Wolfgang Strauss, Monika Fleischmann

Video Only - Virtual Striptease

Video Only TV Show. Erste Liveproduktion einer TV-Sendung in verteilten virtuellen Studios für die Verleihung des ZKM Medienkunstpreises 1995

Video Only - Virtual Striptease. Mixed Reality Inszenierung der Virtual Studio Live TV Sendung "Video Only" anläßlich der Preisverleihung des Internationalen Videokunstpreises 1995

Video Only - Virtual Striptease. Mixed Reality Inszenierung der Virtual Studio Live TV Sendung "Video Only" anläßlich der Preisverleihung des Internationalen Videokunstpreises 1995

Inhaltliche Beschreibung

VIRTUAL STRIPTEASE attempts a first step towards involving the passive television audience in a virtual studio production. The basic possibility of interaction by turning the swivel chairs to choose between the television image with actors integrated into the virtual sets, or the live dance performance in the empty blue stage, makes the event more attractive for the physically present audience. The traditional modes of perception are redefined through the motivation of the spectators to physical movement. This resembles to some strategies of active audience engagement in theatre, where the audience is made to move between multiple stages on which the theatre piece is simultaneously performed.

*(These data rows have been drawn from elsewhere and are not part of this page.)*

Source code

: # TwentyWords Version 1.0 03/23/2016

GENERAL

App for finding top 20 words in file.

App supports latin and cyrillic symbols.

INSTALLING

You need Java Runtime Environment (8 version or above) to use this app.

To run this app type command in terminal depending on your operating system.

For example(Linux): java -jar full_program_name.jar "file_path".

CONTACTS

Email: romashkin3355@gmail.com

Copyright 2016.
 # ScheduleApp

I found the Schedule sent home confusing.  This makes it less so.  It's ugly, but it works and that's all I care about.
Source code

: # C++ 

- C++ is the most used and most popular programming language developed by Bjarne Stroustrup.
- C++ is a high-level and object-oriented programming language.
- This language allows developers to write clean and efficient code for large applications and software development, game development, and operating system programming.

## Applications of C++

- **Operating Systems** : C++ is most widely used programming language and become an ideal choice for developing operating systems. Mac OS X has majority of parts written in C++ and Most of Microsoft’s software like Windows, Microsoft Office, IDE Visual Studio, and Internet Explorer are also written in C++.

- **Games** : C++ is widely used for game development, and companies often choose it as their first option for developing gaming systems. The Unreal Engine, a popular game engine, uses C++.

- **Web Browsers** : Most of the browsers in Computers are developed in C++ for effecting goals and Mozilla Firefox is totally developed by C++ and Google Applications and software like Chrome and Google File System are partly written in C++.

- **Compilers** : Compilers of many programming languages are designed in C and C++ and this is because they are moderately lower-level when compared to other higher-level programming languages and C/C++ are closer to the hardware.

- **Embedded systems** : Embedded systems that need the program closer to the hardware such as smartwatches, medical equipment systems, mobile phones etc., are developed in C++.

Commercial television productions such as magazine programmes or reviews of the year are performed in GMD's Virtual Studio by a number of German broadcast stations. Technical further developments match the Virtual Studio software to the practical needs of the market. At the same time, the European Commission is also promoting technical development as part of the ACTS programme. Unfortunately, however, there is no funding for developing flexible software geared to the needs of audience and performers. There is almost no support for the design and construction of virtual scenarios or for drama productions with their costly rehearsals.
The broadcast covering the award of the 1995 Video Art Prize can therefore only be realised through a technically oriented GMD research project (Distributed Video Production). For the first time ever, the Virtual Studio at GMD therefore undertakes collaboration between dance and stage which takes place at two different locations. The virtual sets are transmitted live from Bonn via a ATM broadband to the studio stage in Baden-Baden. Few Virtual Studio productions can lay claim to an image language that is adequate for the medium. In most cases, the individual image layers are not interwoven and presenters react dispassionately in the empty blue room. If they are indeed able to react to their visual environment and disappear through virtual doors, then they only succeed in doing so when working with a highly specialised team. The presenter is merely a puppet in this game. Be that as it may, the empty room is the interesting aspect in this scenario. To ensure that the actors do not get lost in this blue room, they must commit the scene to memory. They must really act and not just go through the motions. The emptiness is a challenge to their imagination, to a spatial mode of thinking and to reaffirming the body's gestures in space.